- Exercise brief -
Write out each entry below exactly. Do not include the images.

- Information provided -
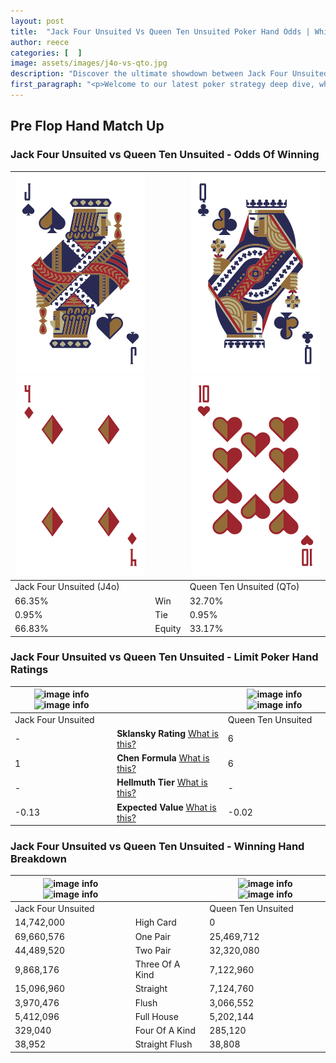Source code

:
 ```yaml
---
layout: post
title:  "Jack Four Unsuited Vs Queen Ten Unsuited Poker Hand Odds | Which Is The Better Hand In Poker? A Complete Guide"
author: reece
categories: [  ]
image: assets/images/j4o-vs-qto.jpg
description: "Discover the ultimate showdown between Jack Four Unsuited and Queen Ten Unsuited in poker! Uncover the odds, strategies, and scenarios where one hand triumphs over the other. Get ready to up your poker game with this thrilling analysis."
first_paragraph: "<p>Welcome to our latest poker strategy deep dive, where we're pitting two distinct hands against each other in a high-stakes showdown: Jack Four Unsuited vs Queen Ten Unsuited.</p><p>In the dynamic world of poker, every decision counts, and knowing which hand holds the upper hand is key to your success at the table.</p><p>In this article, we'll dissect these two hands, explore the scenarios where one dominates the other, and equip you with the knowledge to make strategic choices that can tip the odds in your favor.</p><p>Get ready to unravel the intriguing dynamics of these poker hands and elevate your game to new heights.</p>"
---
```




[comment]: # (sp0)

## Pre Flop Hand Match Up

<div class="table hand-ratings" markdown="1"> 



### Jack Four Unsuited vs Queen Ten Unsuited - Odds Of Winning


    
| ![image info](assets/images/hand1/j.png) ![image info](assets/images/hand1/4o.png) |  | ![image info](assets/images/hand2/q.png) ![image info](assets/images/hand2/to.png) |
| -------- | -------- | -------- |
| Jack Four Unsuited (J4o) |  | Queen Ten Unsuited (QTo) |
| 66.35% | Win | 32.70% |
| 0.95% | Tie | 0.95% |
| 66.83% | Equity | 33.17% |




[comment]: # (sp1)



### Jack Four Unsuited vs Queen Ten Unsuited - Limit Poker Hand Ratings


    
| ![image info](https://www.riverpairs.com/assets/images/hand1/j.png) ![image info](https://www.riverpairs.com/assets/images/hand1/4o.png) |  | ![image info](https://www.riverpairs.com/assets/images/hand2/q.png) ![image info](https://www.riverpairs.com/assets/images/hand2/to.png) |
| -------- | -------- | -------- |
| Jack Four Unsuited |  | Queen Ten Unsuited |
| - | **Sklansky Rating** [What is this?](/sklansky-rating-explained) | 6 |
| 1 | **Chen Formula** [What is this?](/chen-formula-explained) | 6 |
| - | **Hellmuth Tier** [What is this?](/Hellmuth-tier-explained) | - |
| -0.13 | **Expected Value** [What is this?](/expected-value-explained) | -0.02 |




[comment]: # (sp2)



### Jack Four Unsuited vs Queen Ten Unsuited - Winning Hand Breakdown


    
| ![image info](https://www.riverpairs.com/assets/images/hand1/j.png) ![image info](https://www.riverpairs.com/assets/images/hand1/4o.png) |  | ![image info](https://www.riverpairs.com/assets/images/hand2/q.png) ![image info](https://www.riverpairs.com/assets/images/hand2/to.png) |
| -------- | -------- | -------- |
| Jack Four Unsuited |  | Queen Ten Unsuited |
| 14,742,000 | High Card | 0 |
| 69,660,576 | One Pair | 25,469,712 |
| 44,489,520 | Two Pair | 32,320,080 |
| 9,868,176 | Three Of A Kind | 7,122,960 |
| 15,096,960 | Straight | 7,124,760 |
| 3,970,476 | Flush | 3,066,552 |
| 5,412,096 | Full House | 5,202,144 |
| 329,040 | Four Of A Kind | 285,120 |
| 38,952 | Straight Flush | 38,808 |




[comment]: # (sp3)



</div>

[comment]: # (sp4)



[comment]: # (sp5)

- Answer box -
Source code

:
 ```yaml
---
layout: post
title:  "Jack Four Unsuited Vs Queen Ten Unsuited Poker Hand Odds | Which Is The Better Hand In Poker? A Complete Guide"
author: reece
categories: [  ]
image: assets/images/j4o-vs-qto.jpg
description: "Discover the ultimate showdown between Jack Four Unsuited and Queen Ten Unsuited in poker! Uncover the odds, strategies, and scenarios where one hand triumphs over the other. Get ready to up your poker game with this thrilling analysis."
first_paragraph: "<p>Welcome to our latest poker strategy deep dive, where we're pitting two distinct hands against each other in a high-stakes showdown: Jack Four Unsuited vs Queen Ten Unsuited.</p><p>In the dynamic world of poker, every decision counts, and knowing which hand holds the upper hand is key to your success at the table.</p><p>In this article, we'll dissect these two hands, explore the scenarios where one dominates the other, and equip you with the knowledge to make strategic choices that can tip the odds in your favor.</p><p>Get ready to unravel the intriguing dynamics of these poker hands and elevate your game to new heights.</p>"
---
```




[comment]: # (sp0)

## Pre Flop Hand Match Up

<div class="table hand-ratings" markdown="1"> 



### Jack Four Unsuited vs Queen Ten Unsuited - Odds Of Winning


    
| ![image info](assets/images/hand1/j.png) ![image info](assets/images/hand1/4o.png) |  | ![image info](assets/images/hand2/q.png) ![image info](assets/images/hand2/to.png) |
| -------- | -------- | -------- |
| Jack Four Unsuited (J4o) |  | Queen Ten Unsuited (QTo) |
| 66.35% | Win | 32.70% |
| 0.95% | Tie | 0.95% |
| 66.83% | Equity | 33.17% |




[comment]: # (sp1)



### Jack Four Unsuited vs Queen Ten Unsuited - Limit Poker Hand Ratings


    
| ![image info](https://www.riverpairs.com/assets/images/hand1/j.png) ![image info](https://www.riverpairs.com/assets/images/hand1/4o.png) |  | ![image info](https://www.riverpairs.com/assets/images/hand2/q.png) ![image info](https://www.riverpairs.com/assets/images/hand2/to.png) |
| -------- | -------- | -------- |
| Jack Four Unsuited |  | Queen Ten Unsuited |
| - | **Sklansky Rating** [What is this?](/sklansky-rating-explained) | 6 |
| 1 | **Chen Formula** [What is this?](/chen-formula-explained) | 6 |
| - | **Hellmuth Tier** [What is this?](/Hellmuth-tier-explained) | - |
| -0.13 | **Expected Value** [What is this?](/expected-value-explained) | -0.02 |




[comment]: # (sp2)



### Jack Four Unsuited vs Queen Ten Unsuited - Winning Hand Breakdown


    
| ![image info](https://www.riverpairs.com/assets/images/hand1/j.png) ![image info](https://www.riverpairs.com/assets/images/hand1/4o.png) |  | ![image info](https://www.riverpairs.com/assets/images/hand2/q.png) ![image info](https://www.riverpairs.com/assets/images/hand2/to.png) |
| -------- | -------- | -------- |
| Jack Four Unsuited |  | Queen Ten Unsuited |
| 14,742,000 | High Card | 0 |
| 69,660,576 | One Pair | 25,469,712 |
| 44,489,520 | Two Pair | 32,320,080 |
| 9,868,176 | Three Of A Kind | 7,122,960 |
| 15,096,960 | Straight | 7,124,760 |
| 3,970,476 | Flush | 3,066,552 |
| 5,412,096 | Full House | 5,202,144 |
| 329,040 | Four Of A Kind | 285,120 |
| 38,952 | Straight Flush | 38,808 |




[comment]: # (sp3)



</div>

[comment]: # (sp4)



[comment]: # (sp5)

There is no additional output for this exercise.